Re: [RFC V2 PATCH 17/25] net/netpolicy: introduce netpolicy_pick_queue

From: Daniel Borkmann
Date: Thu Aug 04 2016 - 20:18:18 EST


On 08/05/2016 12:54 AM, Andi Kleen wrote:
+1, I tried to bring this up here [1] in the last spin. I think only very
few changes would be needed, f.e. on eBPF side to add a queue setting
helper function which is probably straight forward ~10loc patch; and with
regards to actually picking it up after clsact egress, we'd need to adapt
__netdev_pick_tx() slightly when CONFIG_XPS so it doesn't override it.

You're proposing to rewrite the whole net policy manager as EBPF and run
it in a crappy JITer? Is that a serious proposal? It just sounds crazy
to me.

Especially since we already have a perfectly good compiler and
programming language to write system code in.

EBPF is ok for temporal instrumentation (if you somehow can accept
its security challenges), but using it to replace core
kernel functionality (which network policy IMHO is) with some bizarre
JITed setup and multiple languages doesn't really make any sense.

Especially it doesn't make sense for anything with shared state,
which is the core part of network policy: it negotiates with multiple
users.

After all we're writing Linux here and not some research toy.

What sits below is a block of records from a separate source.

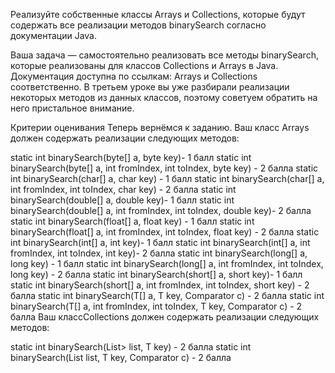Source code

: Реализуйте собственные классы Arrays и Collections, которые будут содержать все реализации 
методов binarySearch согласно документации Java.

Ваша задача — самостоятельно реализовать все методы binarySearch, которые
реализованы для классов Collections и Arrays в Java. Документация доступна
по ссылкам: Arrays и Collections соответственно. В третьем уроке вы уже разбирали
реализации некоторых методов из данных классов, поэтому советуем обратить на него пристальное внимание.

Критерии оценивания
Теперь вернёмся к заданию. Ваш класс Arrays должен содержать реализации следующих методов:

static int binarySearch(byte[] a, byte key)- 1 балл
static int binarySearch(byte[] a, int fromIndex, int toIndex, byte key) - 2 балла
static int binarySearch(char[] a, char key) - 1 балл
static int binarySearch(char[] a, int fromIndex, int toIndex, char key) - 2 балла
static int binarySearch(double[] a, double key)- 1 балл
static int binarySearch(double[] a, int fromIndex, int toIndex, double key)- 2 балла
static int binarySearch(float[] a, float key) - 1 балл
static int binarySearch(float[] a, int fromIndex, int toIndex, float key) - 2 балла
static int binarySearch(int[] a, int key)- 1 балл
static int binarySearch(int[] a, int fromIndex, int toIndex, int key)- 2 балла
static int binarySearch(long[] a, long key) - 1 балл
static int binarySearch(long[] a, int fromIndex, int toIndex, long key) - 2 балла
static int binarySearch(short[] a, short key)- 1 балл
static int binarySearch(short[] a, int fromIndex, int toIndex, short key) - 2 балла
static int binarySearch(T[] a, T key, Comparator c) - 2 балла
static int binarySearch(T[] a, int fromIndex, int toIndex, T key, Comparator c) - 2 балла
Ваш классCollections должен содержать реализации следующих методов:

static int binarySearch(List> list, T key) - 2 балла
static int binarySearch(List list, T key, Comparator c) - 2 балла


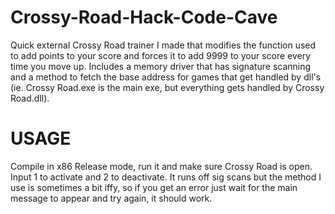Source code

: # Crossy-Road-Hack-Code-Cave
Quick external Crossy Road trainer I made that modifies the function used to add points to your score and forces it to add 9999 to your score every time you move up. Includes a memory driver that has signature scanning and a method to fetch the base address for games that get handled by dll's (ie. Crossy Road.exe is the main exe, but everything gets handled by Crossy Road.dll).

# USAGE
Compile in x86 Release mode, run it and make sure Crossy Road is open. Input 1 to activate and 2 to deactivate. It runs off sig scans but the method I use is sometimes a bit iffy, so if you get an error just wait for the main message to appear and try again, it should work.
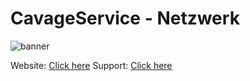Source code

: # CavageService - Netzwerk
![banner](https://cdn.cavageservice.de/banner.png)


Website: [Click here](https://cavageservice.de)
Support: [Click here](mailto:support@cavageservice.de)

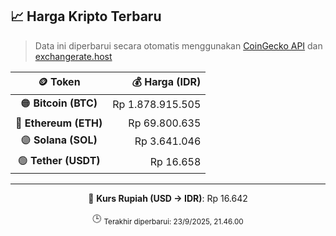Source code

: 

<!-- HARGA_KRIPTO -->
## 📈 Harga Kripto Terbaru

> Data ini diperbarui secara otomatis menggunakan [CoinGecko API](https://www.coingecko.com/) dan [exchangerate.host](https://exchangerate.host/)

<div align="center">

| 🪙 Token | 💰 Harga (IDR) |
|:------:|---------------:|
| 🟠 **Bitcoin (BTC)**   | Rp 1.878.915.505 |
| 🔵 **Ethereum (ETH)**  | Rp 69.800.635 |
| 🟣 **Solana (SOL)**    | Rp 3.641.046 |
| 🟢 **Tether (USDT)**   | Rp 16.658 |

---

💱 **Kurs Rupiah (USD → IDR)**: Rp 16.642

🕒 <sub>Terakhir diperbarui: 23/9/2025, 21.46.00</sub>

</div>
<!-- /HARGA_KRIPTO -->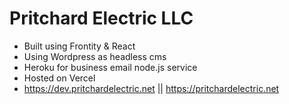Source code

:# Pritchard Electric LLC

- Built using Frontity & React
- Using Wordpress as headless cms
- Heroku for business email node.js service
- Hosted on Vercel
- https://dev.pritchardelectric.net || https://pritchardelectric.net
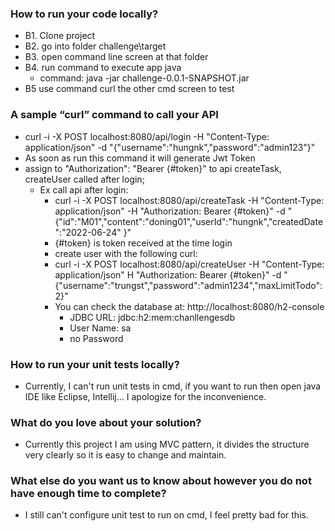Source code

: ### How to run your code locally?

- B1. Clone project
- B2. go into folder challenge\target
- B3. open command line screen at that folder
- B4. run command to execute app java
   - command: java -jar challenge-0.0.1-SNAPSHOT.jar
- B5 use command curl the other cmd screen to test

### A sample “curl” command to call your API

- curl -i -X POST localhost:8080/api/login -H "Content-Type: application/json" -d "{\"username\":\"hungnk\",\"password\":\"admin123\"}"
- As soon as run this command it will generate Jwt Token
- assign to "Authorization": "Bearer {#token}" to api createTask, createUser called after login;
  - Ex call api after login: 
    - curl -i -X POST localhost:8080/api/createTask -H "Content-Type: application/json" -H "Authorization: Bearer {#token}" -d "{\"id\":\"M01\",\"content\":\"doning01\",\"userId\":\"hungnk\",\"createdDate\":\"2022-06-24\" }"
    - {#token} is token received at the time login
    - create user with the following curl: 
	- curl -i -X POST localhost:8080/api/createUser -H "Content-Type: application/json" H "Authorization: Bearer {#token}" -d "{\"username\":\"trungst\",\"password\":\"admin1234\",\"maxLimitTodo\": 2}"
    - You can check the database at: http://localhost:8080/h2-console
	   - JDBC URL: jdbc:h2:mem:chanllengesdb
	   - User Name: sa
	   - no Password

### How to run your unit tests locally?

- Currently, I can't run unit tests in cmd, if you want to run then open java IDE like Eclipse, Intellij... I apologize for the inconvenience.

### What do you love about your solution?

- Currently this project I am using MVC pattern, it divides the structure very clearly so it is easy to change and maintain.

### What else do you want us to know about however you do not have enough time to complete?

   - I still can't configure unit test to run on cmd, I feel pretty bad for this.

From what I read I guess you didn't really bother to look any deeper into
this bizarre "research toy" to double check some of your claims. One of the
things it's often deployed for by the way is defining policy. And the
suggestion here was merely to explore existing infrastructure around things
like tc and whether it already resolves at least a part of your net policy
manager's requirements (like queue selection) or whether existing infrastructure
can be extended with fewer complexity this way (as was mentioned with a new
cls module as one option).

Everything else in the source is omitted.